- **What is needed**
Locate each line below that includes "columns" and reproduce it.

- **Data supplied**
.....

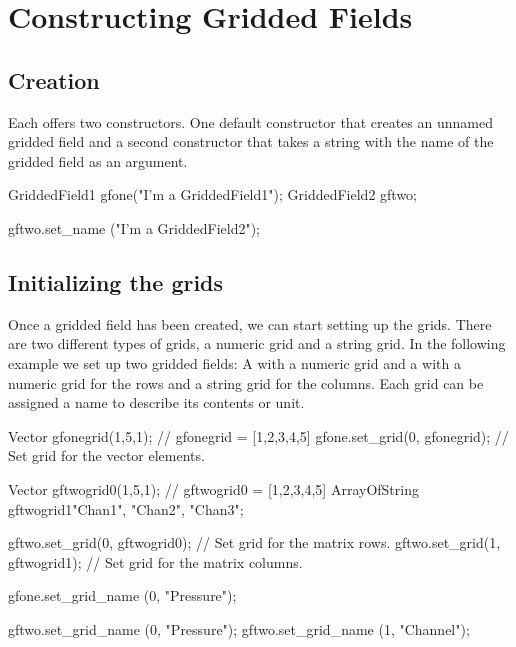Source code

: \section{Constructing Gridded Fields}
\label{sec:griddedfields:construct}


\subsection{Creation}
\label{sec:griddedfields:create}

Each  offers two constructors. One default
constructor that creates an unnamed gridded field and a second constructor
that takes a string with the name of the gridded field as an argument.

\begin{code}
GriddedField1 gfone("I'm a GriddedField1");
GriddedField2 gftwo;

gftwo.set_name ("I'm a GriddedField2");
\end{code}


\subsection{Initializing the grids}
\label{sec:griddedfields:initgrids}

Once a gridded field has been created, we can start setting up the
grids. There are two different types of grids, a numeric grid and a
string grid. In the following example we set up two gridded fields: A
 with a numeric grid and a 
with a numeric grid for the rows and a string grid for the columns. Each grid
can be assigned a name to describe its contents or unit.

\begin{code}
Vector gfonegrid(1,5,1);        // gfonegrid = [1,2,3,4,5]
gfone.set_grid(0, gfonegrid);   // Set grid for the vector elements.

Vector gftwogrid0(1,5,1);       // gftwogrid0 = [1,2,3,4,5]
ArrayOfString gftwogrid1{"Chan1", "Chan2", "Chan3"};

gftwo.set_grid(0, gftwogrid0);  // Set grid for the matrix rows.
gftwo.set_grid(1, gftwogrid1);  // Set grid for the matrix columns.

gfone.set_grid_name (0, "Pressure");

gftwo.set_grid_name (0, "Pressure");
gftwo.set_grid_name (1, "Channel");
\end{code}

.....

- **Answer box**
with a numeric grid for the rows and a string grid for the columns. Each grid
gftwo.set_grid(1, gftwogrid1);  // Set grid for the matrix columns.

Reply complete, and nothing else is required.